To understand which parameters may be reasonable, we may play with mono-, di- and trisaccharides, spirosystems, triterpenes and condensed saturated and aromatic ring systems. But first we need to implement this protocol.

Some additional notes. It would be desirable to make implementation as abstract and modular as possible to be able to re-use in future by simple import of corresponding functions. The current major entry point is ligand_preparation, but individual new functions should be self-consistent. If in future we will implement other docking programs with a different ligand preparation step, we should easily re-use these functions to implement the same functionality. Unfortunately all these changes makes incorporation of new docking programs a little bit more difficult, but I have to create a description of requirements of introduction of new docking programs to make it clear (in some future).

@Feriolet, if you would be able to help with that, I'll be very happy. This will help us in our current project and will be useful to other users. If you will do this, I would like to ask you to disclose your identity to make a corresponding acknowledgment in the paper which I hope we will submit soon. You may send me email to pavel_polishchuk@ukr.net.

Feriolet commented 6 months ago

I would be more than happy to help for this feature. I have sent you an email for it.

It seems that the parameter tuning for rms and keep_nconf will be quite tricky depending on the ring input. I think it would be ideal if we can predict the keep_nconf value depending on the input to put into the AgglomerativeClustering class (if it is a 6-membered ring, we can maybe expect at most around 4 conformations: chair, boat, half-boat, twisted-boat). I don't think it is good if a 30-conformer molecule can be represented by 3 conformer, but we hard-coded keep_nconf to 10, for example.

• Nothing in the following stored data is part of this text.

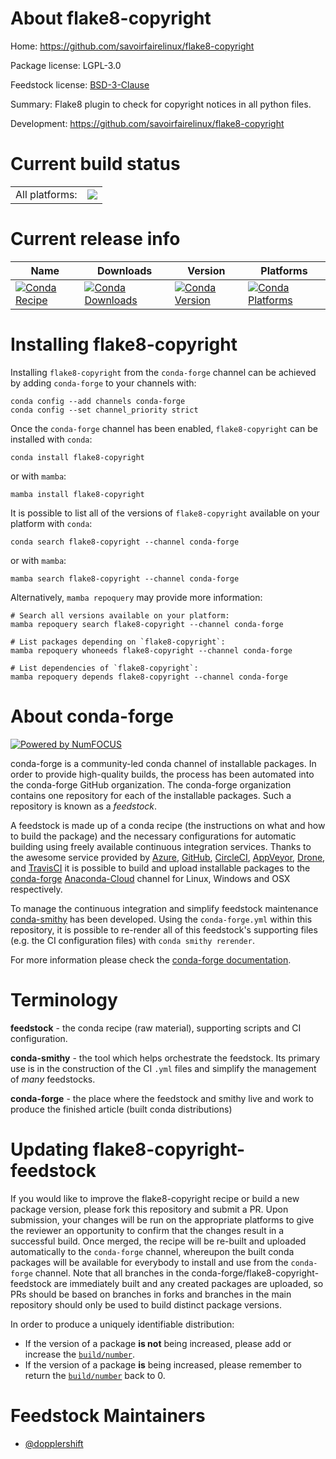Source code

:About flake8-copyright
======================

Home: https://github.com/savoirfairelinux/flake8-copyright

Package license: LGPL-3.0

Feedstock license: [BSD-3-Clause](https://github.com/conda-forge/flake8-copyright-feedstock/blob/main/LICENSE.txt)

Summary: Flake8 plugin to check for copyright notices in all python files.

Development: https://github.com/savoirfairelinux/flake8-copyright

Current build status
====================


<table><tr><td>All platforms:</td>
    <td>
      <a href="https://dev.azure.com/conda-forge/feedstock-builds/_build/latest?definitionId=2921&branchName=main">
        <img src="https://dev.azure.com/conda-forge/feedstock-builds/_apis/build/status/flake8-copyright-feedstock?branchName=main">
      </a>
    </td>
  </tr>
</table>

Current release info
====================

| Name | Downloads | Version | Platforms |
| --- | --- | --- | --- |
| [![Conda Recipe](https://img.shields.io/badge/recipe-flake8--copyright-green.svg)](https://anaconda.org/conda-forge/flake8-copyright) | [![Conda Downloads](https://img.shields.io/conda/dn/conda-forge/flake8-copyright.svg)](https://anaconda.org/conda-forge/flake8-copyright) | [![Conda Version](https://img.shields.io/conda/vn/conda-forge/flake8-copyright.svg)](https://anaconda.org/conda-forge/flake8-copyright) | [![Conda Platforms](https://img.shields.io/conda/pn/conda-forge/flake8-copyright.svg)](https://anaconda.org/conda-forge/flake8-copyright) |

Installing flake8-copyright
===========================

Installing `flake8-copyright` from the `conda-forge` channel can be achieved by adding `conda-forge` to your channels with:

```
conda config --add channels conda-forge
conda config --set channel_priority strict
```

Once the `conda-forge` channel has been enabled, `flake8-copyright` can be installed with `conda`:

```
conda install flake8-copyright
```

or with `mamba`:

```
mamba install flake8-copyright
```

It is possible to list all of the versions of `flake8-copyright` available on your platform with `conda`:

```
conda search flake8-copyright --channel conda-forge
```

or with `mamba`:

```
mamba search flake8-copyright --channel conda-forge
```

Alternatively, `mamba repoquery` may provide more information:

```
# Search all versions available on your platform:
mamba repoquery search flake8-copyright --channel conda-forge

# List packages depending on `flake8-copyright`:
mamba repoquery whoneeds flake8-copyright --channel conda-forge

# List dependencies of `flake8-copyright`:
mamba repoquery depends flake8-copyright --channel conda-forge
```


About conda-forge
=================

[![Powered by
NumFOCUS](https://img.shields.io/badge/powered%20by-NumFOCUS-orange.svg?style=flat&colorA=E1523D&colorB=007D8A)](https://numfocus.org)

conda-forge is a community-led conda channel of installable packages.
In order to provide high-quality builds, the process has been automated into the
conda-forge GitHub organization. The conda-forge organization contains one repository
for each of the installable packages. Such a repository is known as a *feedstock*.

A feedstock is made up of a conda recipe (the instructions on what and how to build
the package) and the necessary configurations for automatic building using freely
available continuous integration services. Thanks to the awesome service provided by
[Azure](https://azure.microsoft.com/en-us/services/devops/), [GitHub](https://github.com/),
[CircleCI](https://circleci.com/), [AppVeyor](https://www.appveyor.com/),
[Drone](https://cloud.drone.io/welcome), and [TravisCI](https://travis-ci.com/)
it is possible to build and upload installable packages to the
[conda-forge](https://anaconda.org/conda-forge) [Anaconda-Cloud](https://anaconda.org/)
channel for Linux, Windows and OSX respectively.

To manage the continuous integration and simplify feedstock maintenance
[conda-smithy](https://github.com/conda-forge/conda-smithy) has been developed.
Using the ``conda-forge.yml`` within this repository, it is possible to re-render all of
this feedstock's supporting files (e.g. the CI configuration files) with ``conda smithy rerender``.

For more information please check the [conda-forge documentation](https://conda-forge.org/docs/).

Terminology
===========

**feedstock** - the conda recipe (raw material), supporting scripts and CI configuration.

**conda-smithy** - the tool which helps orchestrate the feedstock.
                   Its primary use is in the construction of the CI ``.yml`` files
                   and simplify the management of *many* feedstocks.

**conda-forge** - the place where the feedstock and smithy live and work to
                  produce the finished article (built conda distributions)


Updating flake8-copyright-feedstock
===================================

If you would like to improve the flake8-copyright recipe or build a new
package version, please fork this repository and submit a PR. Upon submission,
your changes will be run on the appropriate platforms to give the reviewer an
opportunity to confirm that the changes result in a successful build. Once
merged, the recipe will be re-built and uploaded automatically to the
`conda-forge` channel, whereupon the built conda packages will be available for
everybody to install and use from the `conda-forge` channel.
Note that all branches in the conda-forge/flake8-copyright-feedstock are
immediately built and any created packages are uploaded, so PRs should be based
on branches in forks and branches in the main repository should only be used to
build distinct package versions.

In order to produce a uniquely identifiable distribution:
 * If the version of a package **is not** being increased, please add or increase
   the [``build/number``](https://docs.conda.io/projects/conda-build/en/latest/resources/define-metadata.html#build-number-and-string).
 * If the version of a package **is** being increased, please remember to return
   the [``build/number``](https://docs.conda.io/projects/conda-build/en/latest/resources/define-metadata.html#build-number-and-string)
   back to 0.

Feedstock Maintainers
=====================

* [@dopplershift](https://github.com/dopplershift/)

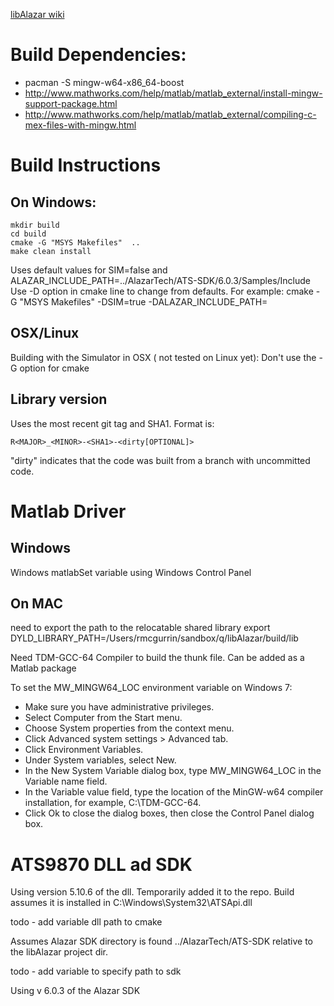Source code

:[libAlazar wiki](https://qiplab.bbn.com/BUQ-Lab/libAlazar/wikis/home)


# Build Dependencies:
* pacman -S mingw-w64-x86_64-boost
* http://www.mathworks.com/help/matlab/matlab_external/install-mingw-support-package.html
* http://www.mathworks.com/help/matlab/matlab_external/compiling-c-mex-files-with-mingw.html

# Build Instructions

##  On Windows:
```
mkdir build
cd build
cmake -G "MSYS Makefiles"  ..
make clean install
```
Uses default values for 
SIM=false and 
ALAZAR_INCLUDE_PATH=../AlazarTech/ATS-SDK/6.0.3/Samples/Include
Use -D option in cmake line to change from defaults.
For example:
cmake -G "MSYS Makefiles" -DSIM=true -DALAZAR_INCLUDE_PATH=<path to SDK inlcude file>

## OSX/Linux
Building with the Simulator in OSX ( not tested on Linux yet):
Don't use the -G option for cmake

## Library version
Uses the most recent git tag and SHA1.  Format is:

```
R<MAJOR>_<MINOR>-<SHA1>-<dirty[OPTIONAL]>
```
"dirty" indicates that the code was built from a branch with uncommitted code.


# Matlab Driver

## Windows
Windows matlabSet variable using Windows Control Panel

##  On MAC 
need to export the path to the relocatable shared library
export DYLD_LIBRARY_PATH=/Users/rmcgurrin/sandbox/q/libAlazar/build/lib



Need TDM-GCC-64 Compiler to build the thunk file.  Can be added as a Matlab 
package


To set the MW_MINGW64_LOC environment variable on Windows 7:

* Make sure you have administrative privileges.
* Select Computer from the Start menu.
* Choose System properties from the context menu.
* Click Advanced system settings > Advanced tab.
* Click Environment Variables.
* Under System variables, select New.
* In the New System Variable dialog box, type MW_MINGW64_LOC in the Variable name field.
* In the Variable value field, type the location of the MinGW-w64 compiler installation, for example, C:\TDM-GCC-64.
* Click Ok to close the dialog boxes, then close the Control Panel dialog box.


# ATS9870 DLL ad SDK
Using version 5.10.6 of the dll.  Temporarily added it to the repo.  Build assumes
it is installed in C:\Windows\System32\ATSApi.dll

todo - add variable dll path to cmake

Assumes Alazar SDK directory is found ../AlazarTech/ATS-SDK relative to the libAlazar
project dir.

todo - add variable to specify path to sdk

Using v 6.0.3 of the Alazar SDK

The function GetConformerRMSMatrix has an argument atomIds where we may pass ids of rings but they will be used only for alignment but not for calculation of RMSD. Therefore, we may copy-paste this function and GetConformerRMS function which is used inside and modify them to use atomsIds for RMSD calculation as well. This is very easy. In the latter function the cycle below should be made over atomIds not range of all atoms (the number of atoms should be modified accordingly).

If I understand correctly, we would modify the GetConformerRMSMatrix function to align only the saturated ring and then calculate the RMSD of the ring only, right?

DrrDom commented 6 months ago

Thank you for your help and contribution!

If I understand correctly, we would modify the GetConformerRMSMatrix function to align only the saturated ring and then calculate the RMSD of the ring only, right?

Yes. We have to adjust GetConformerRMSMatrix and GetConformerRMS to calculate RMSD based on atomIds.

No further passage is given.